Moderne CPU’s van Intel, waaronder Raptor Lake en Alder Lake, blijken kwetsbaar voor een nieuwe side-channel-aanval. Deze aanval kan worden misbruikt om gevoelige informatie van de processors te lekken.
De aanval, codenaam Directeur door beveiligingsonderzoekers Luyi Li, Hosein Yavarzadeh en Dean Tullsen, maakt gebruik van tekortkomingen die zijn geïdentificeerd in Indirect Branch Predictor (IBP) en de Branch Target Buffer (BTB) om bestaande verdedigingen te omzeilen en de beveiliging van de CPU’s in gevaar te brengen.
“De Indirect Branch Predictor (IBP) is een hardwarecomponent in moderne CPU’s die de doeladressen van indirecte branches voorspelt”, merkten de onderzoekers op.
“Indirecte branches zijn controlestroominstructies waarvan het doeladres tijdens runtime wordt berekend, waardoor ze moeilijk nauwkeurig te voorspellen zijn. De IBP gebruikt een combinatie van globale geschiedenis en branchadres om het doeladres van indirecte branches te voorspellen.”
Het idee is om kwetsbaarheden in IBP te identificeren om zo precieze Branch Target Injection (BTI)-aanvallen uit te voeren – ook bekend als Spectre v2 (CVE-2017-5715) – die gericht zijn op de indirecte branch predictor van een processor. Dit resulteert in ongeautoriseerde openbaarmaking van informatie aan een aanvaller met lokale gebruikersrechten via een zijkanaal.
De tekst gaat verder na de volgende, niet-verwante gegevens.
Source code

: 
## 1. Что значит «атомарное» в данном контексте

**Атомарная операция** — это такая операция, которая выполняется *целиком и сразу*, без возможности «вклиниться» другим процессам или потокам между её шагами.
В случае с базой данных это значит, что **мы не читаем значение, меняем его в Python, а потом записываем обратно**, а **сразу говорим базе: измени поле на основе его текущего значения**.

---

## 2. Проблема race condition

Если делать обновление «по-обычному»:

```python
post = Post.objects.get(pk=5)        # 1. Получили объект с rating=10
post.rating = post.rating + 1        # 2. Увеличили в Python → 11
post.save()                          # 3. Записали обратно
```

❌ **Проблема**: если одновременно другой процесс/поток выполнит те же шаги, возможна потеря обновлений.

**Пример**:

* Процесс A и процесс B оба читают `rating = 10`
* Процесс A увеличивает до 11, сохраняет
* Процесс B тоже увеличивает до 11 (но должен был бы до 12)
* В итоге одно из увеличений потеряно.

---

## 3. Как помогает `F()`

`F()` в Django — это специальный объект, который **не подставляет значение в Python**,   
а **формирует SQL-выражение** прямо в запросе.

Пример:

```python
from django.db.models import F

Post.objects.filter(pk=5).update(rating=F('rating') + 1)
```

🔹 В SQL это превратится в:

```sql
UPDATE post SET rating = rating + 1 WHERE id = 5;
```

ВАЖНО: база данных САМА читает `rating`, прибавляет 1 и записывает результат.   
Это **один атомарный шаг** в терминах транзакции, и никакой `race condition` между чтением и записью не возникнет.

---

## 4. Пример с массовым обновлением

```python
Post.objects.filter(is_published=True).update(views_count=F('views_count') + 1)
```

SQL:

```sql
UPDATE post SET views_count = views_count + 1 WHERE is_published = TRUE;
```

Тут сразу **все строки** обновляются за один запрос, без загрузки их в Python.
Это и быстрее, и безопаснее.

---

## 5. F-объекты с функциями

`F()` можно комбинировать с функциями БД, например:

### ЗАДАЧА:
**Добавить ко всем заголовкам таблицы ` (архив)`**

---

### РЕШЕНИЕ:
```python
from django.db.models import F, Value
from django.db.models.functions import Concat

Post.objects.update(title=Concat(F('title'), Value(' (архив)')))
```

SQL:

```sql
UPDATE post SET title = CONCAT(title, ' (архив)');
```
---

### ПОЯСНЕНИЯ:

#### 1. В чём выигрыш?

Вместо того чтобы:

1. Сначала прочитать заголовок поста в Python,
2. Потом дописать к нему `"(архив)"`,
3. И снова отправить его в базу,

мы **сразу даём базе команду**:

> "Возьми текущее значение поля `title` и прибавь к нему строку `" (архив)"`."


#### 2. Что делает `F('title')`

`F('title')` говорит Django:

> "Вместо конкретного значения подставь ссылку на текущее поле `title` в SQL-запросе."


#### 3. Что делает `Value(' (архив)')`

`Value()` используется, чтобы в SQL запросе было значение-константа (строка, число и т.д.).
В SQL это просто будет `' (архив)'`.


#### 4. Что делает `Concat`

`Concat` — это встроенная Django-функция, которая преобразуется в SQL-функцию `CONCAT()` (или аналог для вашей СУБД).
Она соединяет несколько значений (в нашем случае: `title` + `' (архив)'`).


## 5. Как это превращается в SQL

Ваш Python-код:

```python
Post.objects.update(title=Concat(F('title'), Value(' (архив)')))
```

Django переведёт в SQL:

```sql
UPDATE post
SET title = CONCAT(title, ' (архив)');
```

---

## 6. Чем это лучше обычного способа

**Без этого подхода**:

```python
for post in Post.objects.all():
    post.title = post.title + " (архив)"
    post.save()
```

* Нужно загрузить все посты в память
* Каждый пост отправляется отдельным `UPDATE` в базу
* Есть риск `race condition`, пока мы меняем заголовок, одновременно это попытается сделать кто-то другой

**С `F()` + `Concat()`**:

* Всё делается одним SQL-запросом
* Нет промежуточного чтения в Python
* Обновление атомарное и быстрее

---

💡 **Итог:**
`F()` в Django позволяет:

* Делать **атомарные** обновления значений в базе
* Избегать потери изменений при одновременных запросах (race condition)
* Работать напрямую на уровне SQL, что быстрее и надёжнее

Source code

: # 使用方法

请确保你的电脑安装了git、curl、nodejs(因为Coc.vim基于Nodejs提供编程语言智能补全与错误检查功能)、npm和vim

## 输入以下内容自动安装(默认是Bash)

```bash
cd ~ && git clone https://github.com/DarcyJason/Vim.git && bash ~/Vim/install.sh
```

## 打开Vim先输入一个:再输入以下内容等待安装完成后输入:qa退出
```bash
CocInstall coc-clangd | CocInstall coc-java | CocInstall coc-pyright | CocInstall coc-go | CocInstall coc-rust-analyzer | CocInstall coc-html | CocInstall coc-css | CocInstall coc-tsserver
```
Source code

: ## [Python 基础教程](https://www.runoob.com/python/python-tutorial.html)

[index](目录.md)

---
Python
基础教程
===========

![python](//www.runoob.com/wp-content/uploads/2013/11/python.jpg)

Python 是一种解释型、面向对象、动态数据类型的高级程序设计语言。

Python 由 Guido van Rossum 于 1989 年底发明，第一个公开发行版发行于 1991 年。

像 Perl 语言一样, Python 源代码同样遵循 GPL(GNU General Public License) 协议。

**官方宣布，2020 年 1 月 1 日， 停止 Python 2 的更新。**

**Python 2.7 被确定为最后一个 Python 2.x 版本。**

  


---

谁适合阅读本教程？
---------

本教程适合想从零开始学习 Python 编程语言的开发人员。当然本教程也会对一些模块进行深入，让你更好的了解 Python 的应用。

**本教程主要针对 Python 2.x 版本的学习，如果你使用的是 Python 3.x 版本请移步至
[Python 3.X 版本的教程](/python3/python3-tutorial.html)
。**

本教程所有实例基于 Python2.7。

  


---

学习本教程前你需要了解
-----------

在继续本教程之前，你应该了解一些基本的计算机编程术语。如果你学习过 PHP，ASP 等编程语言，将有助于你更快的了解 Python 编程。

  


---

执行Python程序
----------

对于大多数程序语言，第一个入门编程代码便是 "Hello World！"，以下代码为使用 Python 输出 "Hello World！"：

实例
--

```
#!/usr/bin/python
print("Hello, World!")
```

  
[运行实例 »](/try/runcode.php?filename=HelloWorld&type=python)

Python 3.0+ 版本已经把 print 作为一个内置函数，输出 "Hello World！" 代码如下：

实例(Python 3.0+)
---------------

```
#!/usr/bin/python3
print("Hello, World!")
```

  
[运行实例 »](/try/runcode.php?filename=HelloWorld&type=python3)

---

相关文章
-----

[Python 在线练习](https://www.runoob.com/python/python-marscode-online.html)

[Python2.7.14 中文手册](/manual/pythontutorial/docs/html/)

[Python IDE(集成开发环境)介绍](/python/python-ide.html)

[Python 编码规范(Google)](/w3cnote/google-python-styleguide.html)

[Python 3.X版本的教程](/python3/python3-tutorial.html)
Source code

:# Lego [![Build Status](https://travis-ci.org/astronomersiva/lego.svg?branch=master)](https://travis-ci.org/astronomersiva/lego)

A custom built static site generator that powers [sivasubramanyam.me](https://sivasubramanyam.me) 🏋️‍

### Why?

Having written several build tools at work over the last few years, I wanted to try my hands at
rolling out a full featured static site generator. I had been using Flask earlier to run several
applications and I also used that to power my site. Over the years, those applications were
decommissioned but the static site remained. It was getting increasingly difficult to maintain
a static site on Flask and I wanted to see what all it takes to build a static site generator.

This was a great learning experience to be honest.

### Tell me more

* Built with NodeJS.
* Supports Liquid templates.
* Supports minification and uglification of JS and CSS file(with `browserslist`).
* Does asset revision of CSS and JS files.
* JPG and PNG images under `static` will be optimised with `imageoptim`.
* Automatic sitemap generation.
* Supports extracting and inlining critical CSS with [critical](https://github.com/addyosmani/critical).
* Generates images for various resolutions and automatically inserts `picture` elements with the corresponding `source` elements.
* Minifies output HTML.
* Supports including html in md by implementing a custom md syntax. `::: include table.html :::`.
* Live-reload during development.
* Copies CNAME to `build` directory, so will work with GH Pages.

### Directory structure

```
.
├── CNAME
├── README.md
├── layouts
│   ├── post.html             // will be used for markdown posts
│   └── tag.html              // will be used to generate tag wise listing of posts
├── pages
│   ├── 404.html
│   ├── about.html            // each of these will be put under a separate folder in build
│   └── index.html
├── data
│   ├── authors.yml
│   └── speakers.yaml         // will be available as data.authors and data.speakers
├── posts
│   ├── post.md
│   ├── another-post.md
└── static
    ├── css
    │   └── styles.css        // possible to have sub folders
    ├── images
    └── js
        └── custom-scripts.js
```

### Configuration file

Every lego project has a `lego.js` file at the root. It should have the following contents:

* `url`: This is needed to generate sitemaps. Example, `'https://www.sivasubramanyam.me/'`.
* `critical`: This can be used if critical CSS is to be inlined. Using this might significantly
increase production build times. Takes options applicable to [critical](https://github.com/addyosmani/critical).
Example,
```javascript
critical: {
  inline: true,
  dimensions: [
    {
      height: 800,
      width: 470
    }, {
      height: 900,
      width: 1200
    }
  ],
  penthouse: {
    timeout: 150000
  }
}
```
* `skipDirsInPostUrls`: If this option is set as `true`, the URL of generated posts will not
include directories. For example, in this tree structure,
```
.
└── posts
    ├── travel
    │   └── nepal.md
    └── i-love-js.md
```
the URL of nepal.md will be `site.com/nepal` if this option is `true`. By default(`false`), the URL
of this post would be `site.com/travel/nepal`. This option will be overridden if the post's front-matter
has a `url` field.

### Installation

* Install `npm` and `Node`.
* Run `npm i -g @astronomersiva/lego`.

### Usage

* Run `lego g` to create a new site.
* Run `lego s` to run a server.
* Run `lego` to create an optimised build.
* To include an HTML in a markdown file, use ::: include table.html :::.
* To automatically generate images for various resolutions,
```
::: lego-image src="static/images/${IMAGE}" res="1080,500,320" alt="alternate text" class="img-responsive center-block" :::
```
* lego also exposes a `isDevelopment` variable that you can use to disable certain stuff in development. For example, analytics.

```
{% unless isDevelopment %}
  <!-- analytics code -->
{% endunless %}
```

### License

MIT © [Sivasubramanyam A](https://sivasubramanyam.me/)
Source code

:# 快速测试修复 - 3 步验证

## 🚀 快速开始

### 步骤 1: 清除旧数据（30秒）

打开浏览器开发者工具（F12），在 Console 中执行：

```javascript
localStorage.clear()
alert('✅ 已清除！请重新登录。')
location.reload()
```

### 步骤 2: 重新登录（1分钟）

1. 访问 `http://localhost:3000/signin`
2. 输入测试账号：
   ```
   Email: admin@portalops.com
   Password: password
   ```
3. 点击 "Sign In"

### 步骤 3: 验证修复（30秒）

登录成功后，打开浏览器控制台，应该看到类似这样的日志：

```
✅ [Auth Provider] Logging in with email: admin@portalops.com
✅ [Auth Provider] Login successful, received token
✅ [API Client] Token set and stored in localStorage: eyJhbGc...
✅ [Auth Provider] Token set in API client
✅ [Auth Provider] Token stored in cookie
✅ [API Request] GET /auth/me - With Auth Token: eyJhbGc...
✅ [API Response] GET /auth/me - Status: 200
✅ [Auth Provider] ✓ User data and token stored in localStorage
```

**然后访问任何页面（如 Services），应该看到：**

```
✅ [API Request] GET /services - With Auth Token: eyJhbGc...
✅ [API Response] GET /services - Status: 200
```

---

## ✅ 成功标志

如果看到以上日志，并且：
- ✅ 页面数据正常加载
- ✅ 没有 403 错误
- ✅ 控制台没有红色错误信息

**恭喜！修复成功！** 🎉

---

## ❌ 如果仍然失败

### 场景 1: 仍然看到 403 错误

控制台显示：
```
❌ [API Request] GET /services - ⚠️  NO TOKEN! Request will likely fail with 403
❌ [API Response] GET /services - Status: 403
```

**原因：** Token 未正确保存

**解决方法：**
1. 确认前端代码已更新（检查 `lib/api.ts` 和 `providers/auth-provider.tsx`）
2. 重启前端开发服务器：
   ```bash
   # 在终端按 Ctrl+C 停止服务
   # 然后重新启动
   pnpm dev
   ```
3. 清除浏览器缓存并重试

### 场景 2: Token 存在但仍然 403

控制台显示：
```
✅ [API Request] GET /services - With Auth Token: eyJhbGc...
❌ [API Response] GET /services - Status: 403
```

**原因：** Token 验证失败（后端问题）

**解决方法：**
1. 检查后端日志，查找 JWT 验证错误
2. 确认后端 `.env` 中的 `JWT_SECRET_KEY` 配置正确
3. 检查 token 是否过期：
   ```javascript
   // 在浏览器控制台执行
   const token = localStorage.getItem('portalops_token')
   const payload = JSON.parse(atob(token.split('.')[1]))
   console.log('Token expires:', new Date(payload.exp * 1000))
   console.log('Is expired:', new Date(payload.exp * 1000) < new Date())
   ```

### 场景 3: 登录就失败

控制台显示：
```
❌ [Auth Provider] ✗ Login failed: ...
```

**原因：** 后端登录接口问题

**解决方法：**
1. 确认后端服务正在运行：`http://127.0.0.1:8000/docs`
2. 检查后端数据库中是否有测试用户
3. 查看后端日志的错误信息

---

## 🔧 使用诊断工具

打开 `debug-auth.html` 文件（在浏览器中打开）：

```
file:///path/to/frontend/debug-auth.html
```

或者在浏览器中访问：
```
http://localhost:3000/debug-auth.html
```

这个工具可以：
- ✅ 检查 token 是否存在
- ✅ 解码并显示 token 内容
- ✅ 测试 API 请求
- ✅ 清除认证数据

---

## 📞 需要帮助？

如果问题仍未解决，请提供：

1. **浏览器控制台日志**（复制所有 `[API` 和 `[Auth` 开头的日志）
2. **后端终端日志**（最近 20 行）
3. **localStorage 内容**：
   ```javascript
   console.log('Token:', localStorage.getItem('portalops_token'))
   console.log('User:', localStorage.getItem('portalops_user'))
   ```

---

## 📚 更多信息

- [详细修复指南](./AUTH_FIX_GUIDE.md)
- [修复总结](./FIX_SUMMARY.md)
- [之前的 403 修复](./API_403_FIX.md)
Dit wordt bereikt met behulp van een speciaal hulpmiddel genaamd iBranch Locator. Hiermee wordt elke indirecte vertakking gelokaliseerd, waarna nauwkeurig gerichte IBP- en BTP-injecties worden uitgevoerd om speculatieve uitvoering uit te voeren.
Intel werd in februari 2024 op de hoogte gesteld van de bevindingen en heeft sindsdien andere getroffen hardware- en softwareleveranciers over het probleem geïnformeerd.
Om dit probleem te beperken, wordt aanbevolen om de Indirect Branch Predictor Barrier (IBPB) agressiever in te zetten en het ontwerp van de Branch Prediction Unit (BPU) te versterken door complexere tags, encryptie en randomisatie toe te passen.
Het onderzoek wordt uitgevoerd nadat is gebleken dat Arm-CPU’s vatbaar zijn voor een eigen speculatieve uitvoeringsaanval met de naam TIKTAG. Deze aanval richt zich op de Memory Tagging Extension (MTE) en zorgt ervoor dat er in minder dan vier seconden met een succespercentage van meer dan 95% gegevens worden gelekt.
Uit het onderzoek blijkt dat er nieuwe TikTag-gadgets zijn die in staat zijn om MTE-tags uit willekeurige geheugenadressen te lekken via speculatieve uitvoering, aldus de onderzoekers Juhee Kim, Jinbum Park, Sihyeon Roh, Jaeyoung Chung, Youngjoo Lee, Taesoo Kim en Byoungyoung Lee.
“Met TikTag-gadgets kunnen aanvallers de probabilistische verdediging van MTE omzeilen, waardoor de slagingskans van aanvallen met bijna 100% toeneemt.”
In reactie op de onthulling zei Arm: “MTE kan een beperkte set deterministische eerstelijnsverdedigingen bieden, en een bredere set probabilistische eerstelijnsverdedigingen, tegen specifieke klassen van exploits.”
“De probabilistische eigenschappen zijn echter niet ontworpen om een volledige oplossing te bieden tegen een interactieve tegenstander die in staat is om adreslabels te brute forceren, te lekken of willekeurige adreslabels te maken.”